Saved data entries
== == ==

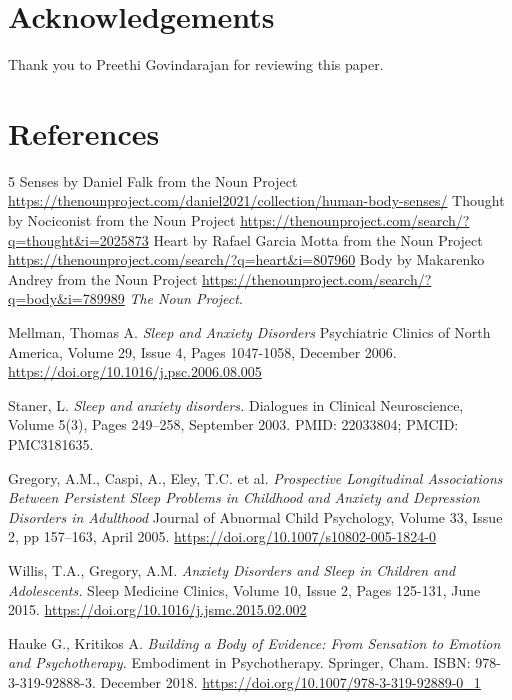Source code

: \documentclass[a4paper, amsfonts, amssymb, amsmath, reprint, showkeys, nofootinbib, twoside]{revtex4-1}
\begin{document}
\section*{Acknowledgements}

Thank you to Preethi Govindarajan for reviewing this paper.


\section*{References}

\begin{thebibliography}{99}

  5 Senses by Daniel Falk from the Noun Project
  \url{https://thenounproject.com/daniel2021/collection/human-body-senses/}
  Thought by Nociconist from the Noun Project
  \url{https://thenounproject.com/search/?q=thought&i=2025873}
  Heart by Rafael Garcia Motta from the Noun Project
  \url{https://thenounproject.com/search/?q=heart&i=807960}
  Body by Makarenko Andrey from the Noun Project
  \url{https://thenounproject.com/search/?q=body&i=789989}
  \textit{The Noun Project}.

  Mellman, Thomas A.
  \textit{Sleep and Anxiety Disorders}
  Psychiatric Clinics of North America, Volume 29, Issue 4, Pages 1047-1058, December 2006.
  \url{https://doi.org/10.1016/j.psc.2006.08.005}

  Staner, L.
  \textit{Sleep and anxiety disorders.}
  Dialogues in Clinical Neuroscience, Volume 5(3), Pages 249–258, September 2003.
  PMID: 22033804; PMCID: PMC3181635.

  Gregory, A.M., Caspi, A., Eley, T.C. et al.
  \textit{Prospective Longitudinal Associations Between Persistent Sleep Problems in
    Childhood and Anxiety and Depression Disorders in Adulthood}
  Journal of Abnormal Child Psychology, Volume 33, Issue 2, pp 157–163, April 2005.
  \url{https://doi.org/10.1007/s10802-005-1824-0}

  Willis, T.A., Gregory, A.M.
  \textit{Anxiety Disorders and Sleep in Children and Adolescents.}
  Sleep Medicine Clinics, Volume 10, Issue 2, Pages 125-131, June 2015.
  \url{https://doi.org/10.1016/j.jsmc.2015.02.002}

  Hauke G., Kritikos A.
  \textit{Building a Body of Evidence: From Sensation to Emotion and Psychotherapy.}
  Embodiment in Psychotherapy. Springer, Cham.
  ISBN: 978-3-319-92888-3. December 2018.
  \url{https://doi.org/10.1007/978-3-319-92889-0_1}


\end{thebibliography}
\end{document}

== == ==

What the task asks.
Filter the records for lines containing the word "Pages" and copy each one.

Output.
  Psychiatric Clinics of North America, Volume 29, Issue 4, Pages 1047-1058, December 2006.
  Dialogues in Clinical Neuroscience, Volume 5(3), Pages 249–258, September 2003.
  Sleep Medicine Clinics, Volume 10, Issue 2, Pages 125-131, June 2015.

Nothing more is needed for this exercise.